Typically, a combination of these treatments is the best approach. In addition, clinical trials may be of particular benefit if your type of sarcoma is uncommon or rare.

Advancements in research have led to more available treatments and better outcomes, with many people living longer with no or stable disease. Be sure to talk to your doctor about all of your treatment options.

Surgery

Surgery is the main treatment for soft tissue and bone sarcomas. The most common surgical procedure for both types is known as wide local excision. In this procedure, the surgeon’s goal is to remove the entire tumor along with a portion of the normal tissue surrounding it (called the "margin"). The surgeon will try to remove as little normal tissue as possible consistent with achieving a negative margin. A pathologist (a doctor who specializes in diagnosing disease, including cancer) will examine the margin under a microscope to see whether cancer cells are present. If no cancer cells are present (referred to as negative, clear or clean margin), no further treatment is necessary. If cancer cells are found (referred to as positive margin), another surgery, radiation therapy and/or chemotherapy may be used to help control possible remaining cancer cells.
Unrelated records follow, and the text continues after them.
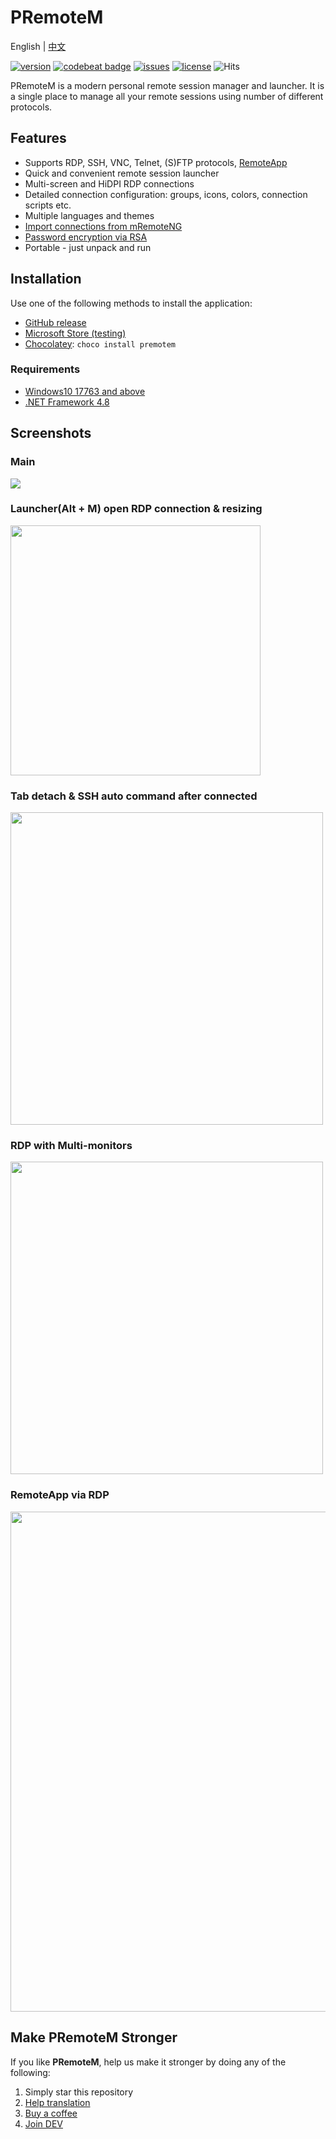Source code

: # PRemoteM

English | [中文](https://github.com/VShawn/PRemoteM/blob/Doc/ReadMe_zh-cn/readme.md)

[![version](https://img.shields.io/github/v/release/vshawn/premotem?color=Green&include_prereleases)](https://github.com/VShawn/PRemoteM/releases)
[![codebeat badge](https://codebeat.co/badges/c3e71ab7-bf2c-455b-9886-d5956723eed5)](https://codebeat.co/projects/github-com-vshawn-premotem-dev)
[![issues](https://img.shields.io/github/issues/vshawn/premotem)](https://github.com/VShawn/PRemoteM/issues)
[![license](https://img.shields.io/github/license/vshawn/premotem?color=blue)](https://github.com/VShawn/PRemoteM/blob/dev/LICENSE)
![Hits](https://hits.seeyoufarm.com/api/count/incr/badge.svg?url=https%3A%2F%2Fgithub.com%2Fvshawn%2Fpremotem&count_bg=%23E83D61&title_bg=%23102B3E&icon=github.svg&icon_color=%23CED8E1&title=&edge_flat=false)

PRemoteM is a modern personal remote session manager and launcher. It is a single place to manage all your remote sessions using number of different protocols.

## Features

- Supports RDP, SSH, VNC, Telnet, (S)FTP protocols, [RemoteApp](https://github.com/VShawn/PRemoteM/wiki/RemoteApp-program)
- Quick and convenient remote session launcher
- Multi-screen and HiDPI RDP connections
- Detailed connection configuration: groups, icons, colors, connection scripts etc.
- Multiple languages and themes
- [Import connections from mRemoteNG](PRemoteM/Doc/DocPic/Migrate.jpg)
- [Password encryption via RSA](https://github.com/VShawn/PRemoteM/wiki/Password-Security)
- Portable - just unpack and run

## Installation

Use one of the following methods to install the application:

- [GitHub release](https://github.com/VShawn/PRemoteM/releases)
- [Microsoft Store (testing)](https://www.microsoft.com/store/productId/9PNMNF92JNFP)
- [Chocolatey](https://chocolatey.org/packages/premotem): `choco install premotem`

### Requirements

- [Windows10 17763 and above](https://support.lenovo.com/us/en/solutions/ht502786)
- [.NET Framework 4.8](https://dotnet.microsoft.com/download/dotnet-framework/net48)

## Screenshots

### Main

<img src="https://raw.githubusercontent.com/VShawn/PRemoteM/Doc/DocPic/maindemo.png" style="margin-right: 1em" />

### Launcher(Alt + M) open RDP connection & resizing

<img src="https://raw.githubusercontent.com/VShawn/PRemoteM/Doc/DocPic/quickstart.gif" width="400" style="margin-right: 1em" />

### Tab detach & SSH auto command after connected

<img src="https://raw.githubusercontent.com/VShawn/PRemoteM/Doc/DocPic/tab.gif" width="500" style="margin-right: 1em" />

### RDP with Multi-monitors

<img src="https://raw.githubusercontent.com/VShawn/PRemoteM/Doc/DocPic/multi-screen.jpg" width="500" style="margin-right: 1em" />

### RemoteApp via RDP

<img src="https://raw.githubusercontent.com/VShawn/PRemoteM/Doc/DocPic/RemoteApp/demo.jpg" width="800" style="margin-right: 1em" />

## Make PRemoteM Stronger

If you like **PRemoteM**, help us make it stronger by doing any of the following:

1. Simply star this repository
2. [Help translation](https://github.com/VShawn/PRemoteM/wiki/Help-wanted:-Translation)
3. [Buy a coffee](https://ko-fi.com/VShawn)
4. [Join DEV](DEVELOP.md)
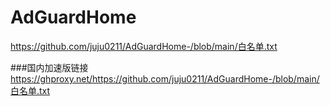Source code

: # AdGuardHome


https://github.com/juju0211/AdGuardHome-/blob/main/白名单.txt

###国内加速版链接
https://ghproxy.net/https://github.com/juju0211/AdGuardHome-/blob/main/白名单.txt
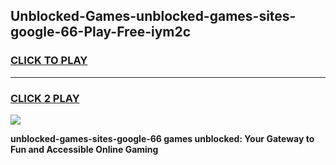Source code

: 
## Unblocked-Games-unblocked-games-sites-google-66-Play-Free-iym2c
<h3>
<a href="https://premium76.site?title=unblocked-games-sites-google-66&ref=23A">CLICK TO PLAY</a></h3>
<hr>

<h3>
<a href="https://premium76.site?title=unblocked-games-sites-google-66&ref=23A">CLICK 2 PLAY</a>
  
</h3>

<a href="https://premium76.site?title=unblocked-games-sites-google-66&ref=23A"><img src="https://clearcache.store/games.png"></a>


**unblocked-games-sites-google-66 games unblocked: Your Gateway to Fun and Accessible Online Gaming**
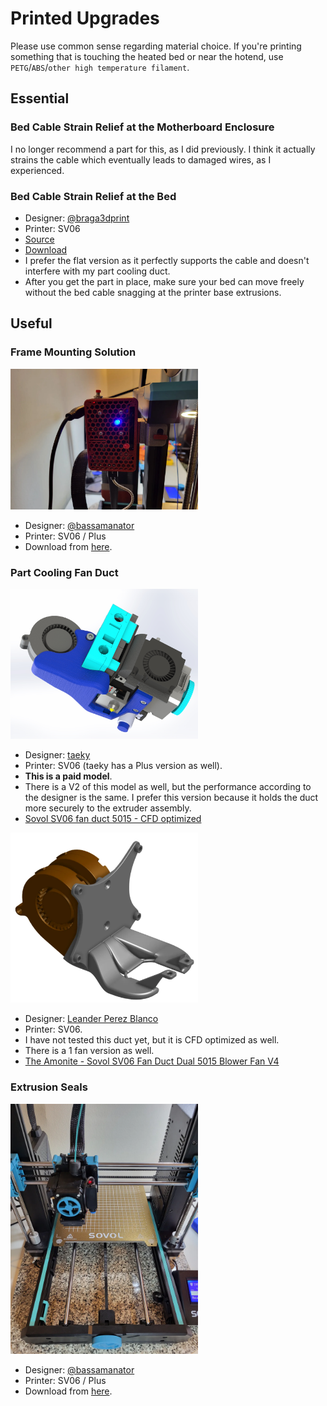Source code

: # Printed Upgrades

Please use common sense regarding material choice. If you're printing something that is touching the heated bed or near the hotend, use `PETG`/`ABS`/`other high temperature filament`.

## Essential

### Bed Cable Strain Relief at the Motherboard Enclosure

I no longer recommend a part for this, as I did previously. I think it actually strains the cable which eventually leads to damaged wires, as I experienced.

### Bed Cable Strain Relief at the Bed

- Designer: [@braga3dprint](https://www.printables.com/@braga3dprint)
- Printer: SV06
- [Source](https://www.printables.com/model/452682-sovol-sv06-strain-relief)
- [Download](https://www.printables.com/model/452682-sovol-sv06-strain-relief/files)
- I prefer the flat version as it perfectly supports the cable and doesn't interfere with my part cooling duct.
- After you get the part in place, make sure your bed can move freely without the bed cable snagging at the printer base extrusions.

## Useful

### Frame Mounting Solution

<img src="./frame-mount.webp" width="300" alt='frame mount'/>

- Designer: [@bassamanator](https://www.printables.com/@bassamanator)
- Printer: SV06 / Plus
- Download from [here](https://www.printables.com/model/431736-sovol-sv06plus-frame-mounting-solution-2040-extrus).

### Part Cooling Fan Duct

<img src="./taeky-duct.jpg" width="300" alt='fan duct'/>

- Designer: [taeky](https://cults3d.com/en/users/taeky/3d-models)
- Printer: SV06 (taeky has a Plus version as well).
- **This is a paid model**.
- There is a V2 of this model as well, but the performance according to the designer is the same. I prefer this version because it holds the duct more securely to the extruder assembly.
- [Sovol SV06 fan duct 5015 - CFD optimized](https://cults3d.com/:1021376)

<img src="./amonite.webp" width="300" alt='fan duct'/>

- Designer: [Leander Perez Blanco](https://www.printables.com/@LeanderPerezB_802715)
- Printer: SV06.
- I have not tested this duct yet, but it is CFD optimized as well.
- There is a 1 fan version as well.
- [The Amonite - Sovol SV06 Fan Duct Dual 5015 Blower Fan V4 ](https://www.printables.com/model/543502-the-amonite-sovol-sv06-fan-duct-dual-5015-blower-f)

### Extrusion Seals

<img src="./extrusion-seal.webp" width="300" alt='extrusion seal'/>

- Designer: [@bassamanator](https://www.printables.com/@bassamanator)
- Printer: SV06 / Plus
- Download from [here](https://www.printables.com/model/385359-sovol-sv06plus-extrusion-seal).
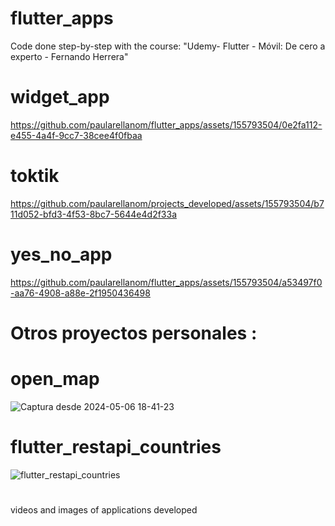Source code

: # flutter_apps
Code done step-by-step with the course: "Udemy- Flutter - Móvil: De cero a experto - Fernando Herrera"

# widget_app



https://github.com/paularellanom/flutter_apps/assets/155793504/0e2fa112-e455-4a4f-9cc7-38cee4f0fbaa


# toktik

https://github.com/paularellanom/projects_developed/assets/155793504/b711d052-bfd3-4f53-8bc7-5644e4d2f33a



# yes_no_app

https://github.com/paularellanom/flutter_apps/assets/155793504/a53497f0-aa76-4908-a88e-2f1950436498



#
# Otros proyectos personales :

# open_map

![Captura desde 2024-05-06 18-41-23](https://github.com/paularellanom/flutter_apps/assets/155793504/69256c3b-e99b-4702-b827-fd79a026a454)


# flutter_restapi_countries 


![flutter_restapi_countries](https://github.com/paularellanom/flutter_apps/assets/155793504/67b1f62a-c994-4af1-8f03-5e4082bb7f07)


# 
videos and images of applications developed

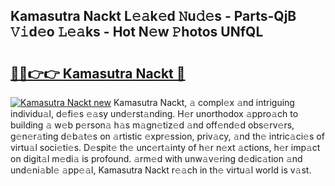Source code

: ## Kamasutra Nackt L𝚎𝚊k𝚎d 𝙽u𝚍𝚎s - Parts-QjB 𝚅𝚒d𝚎o 𝙻𝚎𝚊ks - Hot N𝚎w 𝙿hotos UNfQL

# <h2><a href="http://kv6p0oc.teov.top/?on=Kamasutra+Nackt">🔗🔗👉👉 Kamasutra Nackt 🔗</a></h2>

[![Kamasutra Nackt new](https://i.imgur.com/QqkWNDz.gif)](http://kv6p0oc.teov.top/?on=Kamasutra+Nackt)
Kamasutra Nackt, 𝚊 compl𝚎x 𝚊nd intriguing individu𝚊l, d𝚎fi𝚎s 𝚎𝚊sy und𝚎rst𝚊nding. H𝚎r unorthodox 𝚊ppro𝚊ch to building 𝚊 w𝚎b p𝚎rson𝚊 h𝚊s m𝚊gn𝚎tiz𝚎d 𝚊nd off𝚎nd𝚎d obs𝚎rv𝚎rs, g𝚎n𝚎r𝚊ting d𝚎b𝚊t𝚎s on 𝚊rtistic 𝚎xpr𝚎ssion, priv𝚊cy, 𝚊nd th𝚎 intric𝚊ci𝚎s of virtu𝚊l soci𝚎ti𝚎s. D𝚎spit𝚎 th𝚎 unc𝚎rt𝚊inty of h𝚎r n𝚎xt 𝚊ctions, h𝚎r imp𝚊ct on digit𝚊l m𝚎di𝚊 is profound. 𝚊rm𝚎d with unw𝚊v𝚎ring d𝚎dic𝚊tion 𝚊nd und𝚎ni𝚊bl𝚎 𝚊pp𝚎𝚊l, Kamasutra Nackt r𝚎𝚊ch in th𝚎 virtu𝚊l world is v𝚊st.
If sarcoma is in the arm or leg, techniques may be used, when possible, to avoid amputation of the limb. Advances in surgical techniques and other types of treatment options have led to a decrease in the number of amputations done for sarcoma. Today, surgeons prefer a limb-sparing procedure, which preserves the use and appearance of the limb. With a limb-sparing procedure, the surgeon may use bone or skin grafts from elsewhere in the body to replace lost tissue or bone in the limb.

However, sometimes amputation may offer the best treatment option, especially when the cancer is located where it would be difficult to surgically remove or for people who cannot have reconstruction or who have a surgical area that cannot be fully covered with soft tissue. Depending on the type of surgery you have, reconstruction may be necessary as part of the primary procedure. This may include the use of prostheses, grafts and metal rods or screws.

If the surgeon thinks that the sarcoma has spread to nearby lymph nodes, the lymph nodes will be removed and examined to see if cancer cells are present. Removal of lymph nodes is called lymphadenectomy.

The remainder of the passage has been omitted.